For any Oklahoma City homeowner who’s had the comfort of watching their property’s value grow steadily for years, a mere mention of the words “housing bubble” can squelch the enthusiasm. Even though real estate is “real” in a way few investments can equal, there was the last decade’s property value nosedive. Momentarily, at least, it rained on residential real estate nearly everywhere.
“Housing bubble” was the derisive term that described the previous run-up in prices that subsequently “popped” when sellers could no longer find buyers. A large part of the chaos was due to the home loan industry’s inability to finance mortgages at the previous valuations. In fact, for a while, even well-heeled buyers could scarcely find financing at any valuation.
In 2008, the bubble metaphor seemed especially apt because the “pop” came so abruptly. When things go south suddenly, it’s particularly unnerving. But today Oklahoma City homeowners can take comfort in at least one reason why today’s circumstances bear little resemblance to what happened ten years ago.
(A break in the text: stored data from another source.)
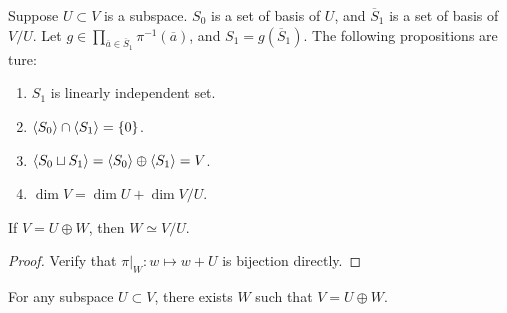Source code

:\begin{theorem}
    \label{theorem 3.4.6}
    Suppose $U \subset V$ is a subspace. $S_0$ is a set of basis of $U$, and $\overline{S}_1$ is a set of basis of $V / U$. Let $g \in \prod_{\overline{a} \in \overline{S}_1} \pi^{-1}(\overline{a})$, and $S_1 = g(\overline{S}_1)$. The following propositions are ture:
    \begin{enumerate}
        \item $S_1$ is linearly independent set.
        \item $\langle S_0 \rangle \cap \langle S_1 \rangle = \{ 0 \}$.
        \item $\langle S_0 \sqcup S_1 \rangle = \langle S_0 \rangle \oplus \langle S_1 \rangle = V$.
        \item $\dim V = \dim U + \dim V/U$.
    \end{enumerate}
\end{theorem}



\begin{corollary}
    If $V = U \oplus W$, then $W \simeq V / U$.
\end{corollary}
\begin{proof}
    Verify that $\pi|_{W}: w \mapsto w + U$ is bijection directly.
\end{proof}



\begin{corollary}
    For any subspace $U \subset V$, there exists $W$ such that $V = U \oplus W$.
\end{corollary}




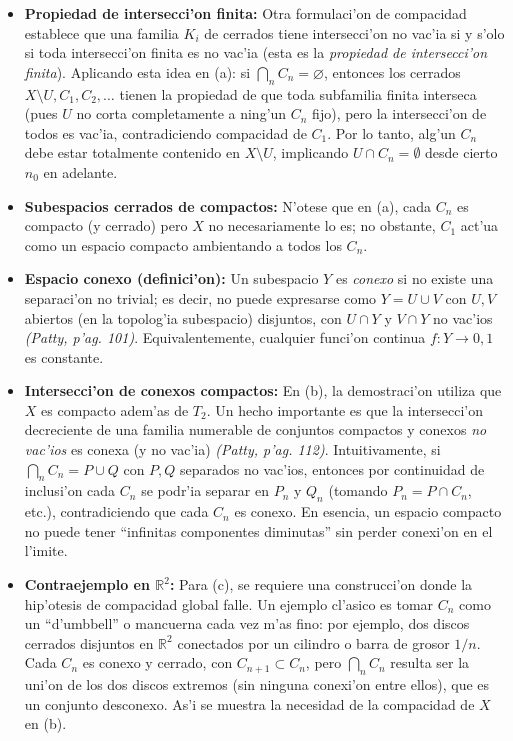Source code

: \documentclass[a4paper,11pt]{article}  %
\begin{document}
\begin{enumerate}
\begin{itemize}
\item \textbf{Propiedad de intersecci'on finita:} Otra formulaci'on de compacidad establece que una familia ${K_i}$ de cerrados tiene intersecci'on no vac'ia si y s'olo si toda intersecci'on finita es no vac'ia (esta es la \emph{propiedad de intersecci'on finita}). Aplicando esta idea en (a): si $\bigcap_{n}C_n=\varnothing$, entonces los cerrados $X\setminus U, C_1, C_2,\dots$ tienen la propiedad de que toda subfamilia finita interseca (pues $U$ no corta completamente a ning'un $C_n$ fijo), pero la intersecci'on de todos es vac'ia, contradiciendo compacidad de $C_1$. Por lo tanto, alg'un $C_n$ debe estar totalmente contenido en $X\setminus U$, implicando $U\cap C_n=\emptyset$ desde cierto $n_0$ en adelante.
\item \textbf{Subespacios cerrados de compactos:} N'otese que en (a), cada $C_n$ es compacto (y cerrado) pero $X$ no necesariamente lo es; no obstante, $C_1$ act'ua como un espacio compacto ambientando a todos los $C_n$.
\item \textbf{Espacio conexo (definici'on):} Un subespacio $Y$ es \emph{conexo} si no existe una separaci'on no trivial; es decir, no puede expresarse como $Y=U\cup V$ con $U, V$ abiertos (en la topolog'ia subespacio) disjuntos, con $U\cap Y$ y $V\cap Y$ no vac'ios \emph{(Patty, p'ag. 101)}. Equivalentemente, cualquier funci'on continua $f: Y\to {0,1}$ es constante.
\item \textbf{Intersecci'on de conexos compactos:} En (b), la demostraci'on utiliza que $X$ es compacto adem'as de $T_2$. Un hecho importante es que la intersecci'on decreciente de una familia numerable de conjuntos compactos y conexos \emph{no vac'ios} es conexa (y no vac'ia) \emph{(Patty, p'ag. 112)}. Intuitivamente, si $\bigcap_n C_n = P\cup Q$ con $P,Q$ separados no vac'ios, entonces por continuidad de inclusi'on cada $C_n$ se podr'ia separar en $P_n$ y $Q_n$ (tomando $P_n=P\cap C_n$, etc.), contradiciendo que cada $C_n$ es conexo. En esencia, un espacio compacto no puede tener “infinitas componentes diminutas” sin perder conexi'on en el l'imite.
\item \textbf{Contraejemplo en $\mathbb{R}^2$:} Para (c), se requiere una construcci'on donde la hip'otesis de compacidad global falle. Un ejemplo cl'asico es tomar $C_n$ como un “d'umbbell” o mancuerna cada vez m'as fino: por ejemplo, dos discos cerrados disjuntos en $\mathbb{R}^2$ conectados por un cilindro o barra de grosor $1/n$. Cada $C_n$ es conexo y cerrado, con $C_{n+1}\subset C_n$, pero $\bigcap_n C_n$ resulta ser la uni'on de los dos discos extremos (sin ninguna conexi'on entre ellos), que es un conjunto desconexo. As'i se muestra la necesidad de la compacidad de $X$ en (b).

\end{itemize}
\end{enumerate}
\end{document}
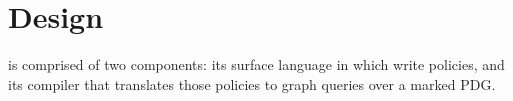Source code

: \chapter{Design}
\label{sec:design}

\syslang{} is comprised of two components: its surface language in which \ces{} write policies,
and its compiler that translates those policies to graph queries over a marked PDG.



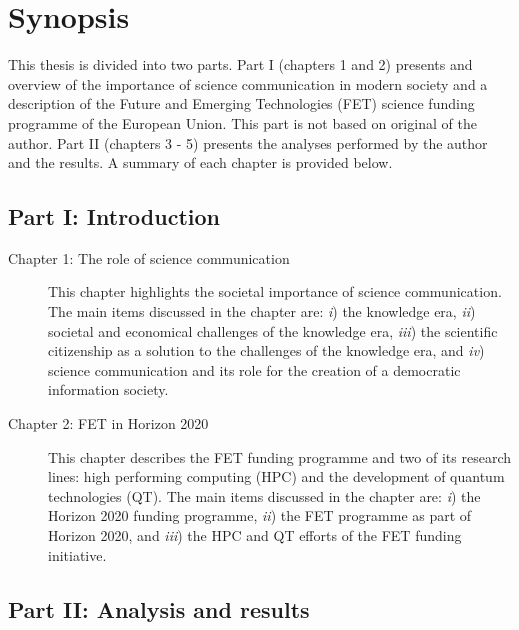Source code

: \chapter*{Synopsis}
This thesis is divided into two parts. Part I (chapters 1 and 2) presents and overview of the importance of science communication in modern society and a description of the Future and Emerging Technologies (FET) science funding programme of the European Union. This part is not based on original of the author. Part II (chapters 3 - 5) presents the analyses performed by the author and the results. A summary of each chapter is provided below.

\section*{Part I: Introduction}

\begin{description}
 \item [Chapter 1: The role of science communication] This chapter highlights the societal importance of science communication. The main items discussed in the chapter are: \emph{i}) the knowledge era, \emph{ii}) societal and economical challenges of the knowledge era, \emph{iii}) the scientific citizenship as a solution to the challenges of the knowledge era, and \emph{iv}) science communication and its role for the creation of a democratic information society.

 \item [Chapter 2: FET in Horizon 2020] This chapter describes the FET funding programme and two of its research lines: high performing computing (HPC) and the development of quantum technologies (QT). The main items discussed in the chapter are: \emph{i}) the Horizon 2020 funding programme, \emph{ii}) the FET programme as part of Horizon 2020, and \emph{iii}) the HPC and QT efforts of the FET funding initiative.
\end{description}

\section*{Part II: Analysis and results}

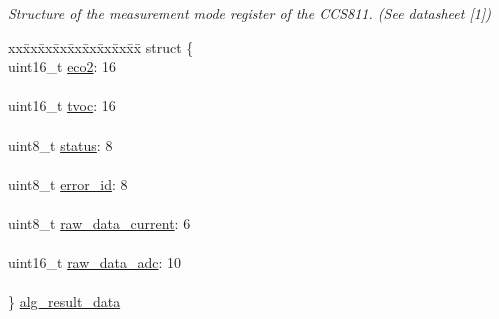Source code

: \begin{DoxyCompactItemize}
\begin{tabbing}
\end{tabbing}\begin{DoxyCompactList}\small\item\em Structure of the measurement mode register of the C\+C\+S811. (See datasheet \mbox{[}1\mbox{]}) \end{DoxyCompactList}\item 
\begin{tabbing}
xx\=xx\=xx\=xx\=xx\=xx\=xx\=xx\=xx\=\kill
struct \{\\
\>uint16\_t \mbox{\hyperlink{union_application_register_a6ae8195dcd841d5d5a27361dbe594a5d}{eco2}}: 16\\
\>\\
\>uint16\_t \mbox{\hyperlink{union_application_register_a26fd892e05117ff980a779acfac83982}{tvoc}}: 16\\
\>\\
\>uint8\_t \mbox{\hyperlink{union_application_register_ade818037fd6c985038ff29656089758d}{status}}: 8\\
\>\\
\>uint8\_t \mbox{\hyperlink{union_application_register_ae43c81687ca2bd1e128a57d78959ae15}{error\_id}}: 8\\
\>\\
\>uint8\_t \mbox{\hyperlink{union_application_register_a7a36a66e5a41b8a2b261f9fa8c23deb4}{raw\_data\_current}}: 6\\
\>\\
\>uint16\_t \mbox{\hyperlink{union_application_register_af2995a35bf1791d033118b3e44cdcc44}{raw\_data\_adc}}: 10\\
\>\\
\} \mbox{\hyperlink{union_application_register_a7f04a5353de79353be8ea73375a88cdd}{alg\_result\_data}}\\


\end{tabbing}
\end{DoxyCompactItemize}
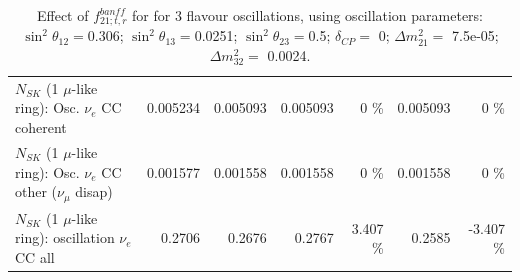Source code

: \begin{table}
\begin{tabular}{| l | r | r | r  r | r  r |}
                          $N_{SK}$ (1 $\mu$-like ring): Osc. $\nu_e$ CC coherent &        0.005234 &        0.005093 &        0.005093 &        0 \%  &        0.005093 &        0 \%  \\ 
           $N_{SK}$ (1 $\mu$-like ring): Osc. $\nu_e$ CC other ($\nu_\mu$ disap) &        0.001577 &        0.001558 &        0.001558 &        0 \%  &        0.001558 &        0 \%  \\ 
                        $N_{SK}$ (1 $\mu$-like ring): oscillation $\nu_e$ CC all &          0.2706 &          0.2676 &          0.2767 &    3.407 \%  &          0.2585 &   -3.407 \%  \\ 
\hline
\hline
\end{tabular}
\caption{ Effect of $f_{21; t, r}^{banff}$ for for 3 flavour oscillations, using oscillation parameters:  $\sin^2\theta_{12} = $0.306; $\sin^2\theta_{13} = $0.0251; $\sin^2\theta_{23} = $0.5; $\delta_{CP} = $        0; $\Delta m^2_{21} = $    7.5e-05; $\Delta m^2_{32} = $    0.0024. }
\label{tab:num_banff_cc1piE0_1RmuT_3f_osc_t13:0.0251}
\end{table}
\clearpage
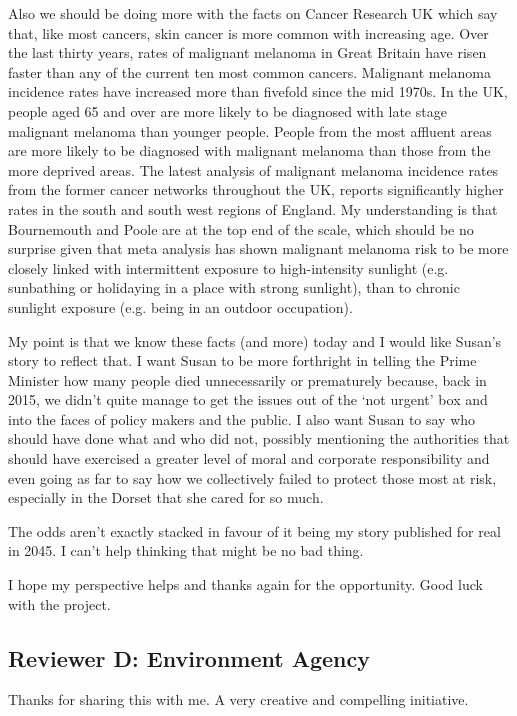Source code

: Also we should be doing more with the facts on Cancer Research UK which say that, like most cancers, skin cancer is more common with increasing age. Over the last thirty years, rates of malignant melanoma in Great Britain have risen faster than any of the current ten most common cancers. Malignant melanoma incidence rates have increased more than fivefold since the mid 1970s. In the UK, people aged 65 and over are more likely to be diagnosed with late stage malignant melanoma than younger people. People from the most affluent areas are more likely to be diagnosed with malignant melanoma than those from the more deprived areas. The latest analysis of malignant melanoma incidence rates from the former cancer networks throughout the UK, reports significantly higher rates in the south and south west regions of England. My understanding is that Bournemouth and Poole are at the top end of the scale, which should be no surprise given that meta analysis has shown malignant melanoma risk to be more closely linked with intermittent exposure to high-intensity sunlight (e.g. sunbathing or holidaying in a place with strong sunlight), than to chronic sunlight exposure (e.g. being in an outdoor occupation).

My point is that we know these facts (and more) today and I would like Susan's story to reflect that. I want Susan to be more forthright in telling the Prime Minister how many people died unnecessarily or prematurely because, back in 2015, we didn't quite manage to get the issues out of the `not urgent' box and into the faces of policy makers and the public. I also want Susan to say who should have done what and who did not, possibly mentioning the authorities that should have exercised a greater level of moral and corporate responsibility and even going as far to say how we collectively failed to protect those most at risk, especially in the Dorset that she cared for so much.
 
The odds aren't exactly stacked in favour of it being my story published for real in 2045. I can't help thinking that might be no bad thing.
 
I hope my perspective helps and thanks again for the opportunity. Good luck with the project.

\subsection{Reviewer D: Environment Agency}
Thanks for sharing this with me. A very creative and compelling initiative.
The Mortgage Bankers’ Association charts something called the “MCAI.” It’s a reliable measure of the availability of home loans, measured on a scale from 1 to 1,000. The higher the number, the easier it is for applicants to obtain home loans. A chart shows how, in the three years leading up to the height of the bubble, the MCAI traced an almost vertical line from 370 up to more than 850—which then nosedived to 100 in the following 20 months. You could almost hear the “pop.”
Looking at today’s much more comforting MCAI, it shows a shallow, nearly horizontal line extending from 100 to just 183. That’s what’s been happening over the last 10 years, from 2008 to today. No bubble on the horizon—it looks more like a stable foundation.
When credit is too easy to come by, true values can float upward without restraint—and the result is a “pop!” According to the Mortgage Bankers Association data, it looks like that lesson has been learned—and today’s Oklahoma City homeowners can breathe easier as a result.